O escritor, em sua dolorosa investigação, disse que resolveu expor as entranhas familiares porque não se conformou com a tentativa do pai “de se esquivar da própria culpa”, ao repetir que ele e os outros apenas cumpriam “ordens”. Para Timm, faltou ao pai e aos demais de sua geração - a “geração dos criminosos”, como o autor acentua - a “coragem de dizer não”.

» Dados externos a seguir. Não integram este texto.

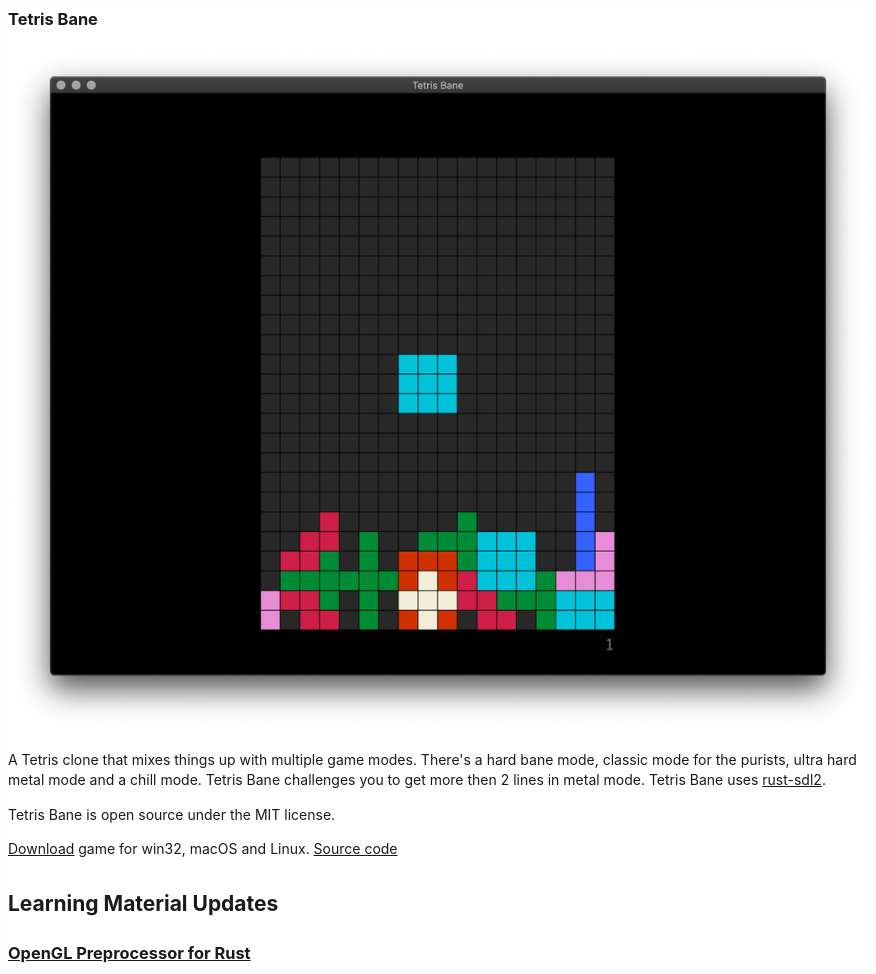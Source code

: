 [BUGOUT]: https://github.com/Terkwood/BUGOUT
[KataGo]: https://github.com/lightvector/KataGo
[Sabaki]: https://github.com/SabakiHQ/Sabaki
[nv-devboard]: https://developer.nvidia.com/embedded/jetson-nano-developer-kit

### Tetris Bane

![Tetris Bane](bane_mode.png)

A Tetris clone that mixes things up with multiple game modes. There's a hard bane mode, classic mode for the purists, ultra hard metal mode and a chill mode. Tetris Bane challenges you to get more then 2 lines in metal mode. Tetris Bane uses [rust-sdl2](https://github.com/Rust-SDL2/rust-sdl2).

Tetris Bane is open source under the MIT license.

[Download](https://andrew-jones.itch.io/tetris-bane) game for win32, macOS and Linux.
[Source code](https://github.com/andii1701/tetris-bane)


## Learning Material Updates

### [OpenGL Preprocessor for Rust]


[Rust]: https://rust-lang.org
[join]: https://github.com/rust-gamedev/wg#join-the-fun
[pr]: https://github.com/rust-gamedev/rust-gamedev.github.io
[coordination]: https://github.com/rust-gamedev/rust-gamedev.github.io/issues?q=label%3Acoordination
[abstreet]: https://abstreet.org
[mkirk]: https://github.com/michaelkirk
[NoSuchThingAsRandom]: https://github.com/NoSuchThingAsRandom/
[Mimas]: https://github.com/est31/mimas
[gallery]: https://imgur.com/a/vvo7len
[@captainfleppo]: https://twitter.com/captainfleppo
[bevy]: https://bevyengine.org
[tera]: https://tera.netlify.app
[OpenGL Preprocessor for Rust]: https://codecrash.me/an-opengl-preprocessor-for-rust
[@hugopeixoto]: https://twitter.com/hugopeixoto
[hugopeixoto-p1]: https://hugopeixoto.net/articles/rust-gamedev-ecs-bevy.html
[hugopeixoto-p2]: https://hugopeixoto.net/articles/rust-gamedev-ecs-bevy-p2.html
[bevy]: https://bevyengine.org
[Thunderdome]: https://github.com/LPGhatguy/thunderdome
[generational-arena]: https://crates.io/crates/generational-arena
[slotmap]: https://crates.io/crates/slotmap
[slab]: https://crates.io/crates/slab
[ABA Problem]: https://en.wikipedia.org/wiki/ABA_problem
[audir]: https://github.com/norse-rs/audir
[dasp]: https://github.com/RustAudio/dasp
[Crevice]: https://github.com/LPGhatguy/crevice
[Rust 1.46.0]: https://blog.rust-lang.org/2020/08/27/Rust-1.46.0.html
[mint]: https://github.com/kvark/mint
[FemtoVG]: https://github.com/femtovg/femtovg
[nanovg]: https://github.com/memononen/nanovg
[gpupathrender.pdf]: https://github.com/femtovg/femtovg/blob/master/assets/gpupathrender.pdf
[gfx-rs]: https://github.com/gfx-rs/gfx
[gfx-portability]: https://github.com/gfx-rs/portability
[khr-portability]: https://www.khronos.org/registry/vulkan/specs/1.2-extensions/man/html/VK_KHR_portability_subset.html
[vange-rs]: https://github.com/kvark/vange-rs
[Riddle]: https://github.com/vickles/riddle
[riddle-docs]: https://vickles.github.io/riddle/0.1.0/riddle
[embark.rs]: https://embark.rs
[embark-open-issues]: https://github.com/search?q=user:EmbarkStudios+state:open
[winit-issues]: https://github.com/rust-windowing/winit/issues?utf8=✓&q=is%3Aissue+is%3Aopen+label%3A%22status%3A+help+wanted%22+label%3A%22Good+first+issue%22
[gfx-issues]: https://github.com/gfx-rs/gfx/issues?q=is%3Aissue+is%3Aopen+label%3Acontributor-friendly
[wgpu-help-wanted]: https://github.com/gfx-rs/wgpu-rs/issues?q=is%3Aissue+is%3Aopen+label%3A%22help+wanted%22
[luminance-fruits]: https://github.com/phaazon/luminance-rs/issues?q=is%3Aissue+is%3Aopen+label%3A%22low+hanging+fruit%22
[ggez-issues]: https://github.com/ggez/ggez/labels/%2AGOOD%20FIRST%20ISSUE%2A
[veloren-beginner]: https://gitlab.com/veloren/veloren/issues?label_name=beginner
[amethyst-issues]: https://github.com/amethyst/amethyst/issues?q=is%3Aissue+is%3Aopen+label%3A%22good+first+issue%22
[abstreet-issues]: https://github.com/dabreegster/abstreet/issues?q=is%3Aissue+is%3Aopen+label%3A%22good+first+issue%22
[mun-issues]: https://github.com/mun-lang/mun/labels/good%20first%20issue
[simm-issues]: https://github.com/mkhan45/SIMple-Mechanics/labels/good%20first%20issue
[bevy-issues]: https://github.com/bevyengine/bevy/labels/good%20first%20issue
[/r/rust_gamedev]: https://reddit.com/r/rust_gamedev
[@rust_gamedev]: https://twitter.com/rust_gamedev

À SOMBRA DO MEU IRMÃOAutor: Uwe Timm Trad.: Willian Radünz Editora: Dublinense (160 págs., R$ 34,90)Confira trechos da obra:
"21 Março Donetsk Cabeça de ponte sobre o Rio Donets. A 75m Ivã fuma cigarro, um banquete para a minha MG. Essa foi a parte em que eu, quando a li pela primeira vez — e ela saltou em meus olhos no canto superior esquerdo da página —, não consegui continuar a leitura. Fechei o caderno. E foi somente com a decisão de escrever sobre meu irmão, e também sobre mim, para libertar a lembrança, que me senti livre para rever o que ele havia escrito. Um banquete para a minha MG: um soldado russo, talvez da sua idade. Um jovem, que acabara de acender um cigarro — dando a primeira tragada, expirando, sentindo o prazer da fumaça que sobe do cigarro aceso, antes da próxima tragada. No que ele estava pensando? Nos reforços, que logo deveriam chegar? No chá, num pouco de pão, na namorada, na mãe, no pai? Uma nuvenzinha de fumaça que se desfazia nessa paisagem impregnada de umidade, resquícios de neve, gelo derretido acumulado nas trincheiras e o suave verde dos campos. No que ele teria pensado naquele momento, o russo, o Ivã? Um banquete para a minha MG."
(...)
"Quando perguntada sobre o motivo que levou meu irmão a se alistar na SS, minha mãe dava algumas explicações óbvias. Por idealismo. Ele não queria ficar para trás. Não queria fugir do compromisso. Ela, assim como o pai, fazia uma clara distinção entre a SS e a Waffen-SS. Depois que a guerra acabou e imagens terríveis vieram à tona com a libertação dos campos de concentração, soube-se o que tinha acontecido. Gente asquerosa, diziam, criminosos. O menino estava, contudo, na Waffen-SS. A SS era uma tropa militar normal. Os criminosos eram os outros, a SD, o Serviço de Segurança. As Forças-Tarefa. Principalmente os de cima, as chefias. Fizeram mau uso do idealismo de um jovem. Primeiro, foi um integrante mirim. Depois, fez parte da Juventude Hitlerista. Marchas, jogos, hinos, uniformes com galões. Havia crianças que denunciavam seus pais. Mas o seu irmão, ao contrário de você, nunca gostou de brincar com soldados, minha mãe dizia. Eu era contra Karl-Heinz se alistar na SS, ela dizia. E o meu pai?"
(...)
"Ao que parece, ele era uma criança pálida, absolutamente transparente, até. E assim, ele podia desaparecer e repentinamente aparecer de novo, sentando-se à mesa como se nada tivesse acontecido. Quando perguntavam sobre onde estivera, ele apenas dizia: debaixo da terra. O que não era totalmente falso. Seu comportamento era estranho, mas a mãe não perguntava mais, não o espionava e não contava nada para nosso pai. Ele era uma criança um tanto tímida, minha mãe dizia. Ele não mentia. Era educado. E, sobretudo, era valente desde criança, segundo meu pai. O menino valente. Era assim que o chamavam, também os parentes distantes. Eram determinações em forma de palavras, e também devem ter soado dessa forma para ele. As anotações no seu diário iniciam-se na primavera de 1943, no dia 14 de fevereiro, e terminam no dia 6 de agosto do mesmo ano, seis semanas antes de seu ferimento e dez semanas antes de sua morte. Nenhum dia é omitido. Até que, subitamente, o diário é interrompido. Por quê? O que aconteceu no dia 7 de agosto? Depois disso, há somente uma inscrição não datada, sobre a qual falarei mais adiante."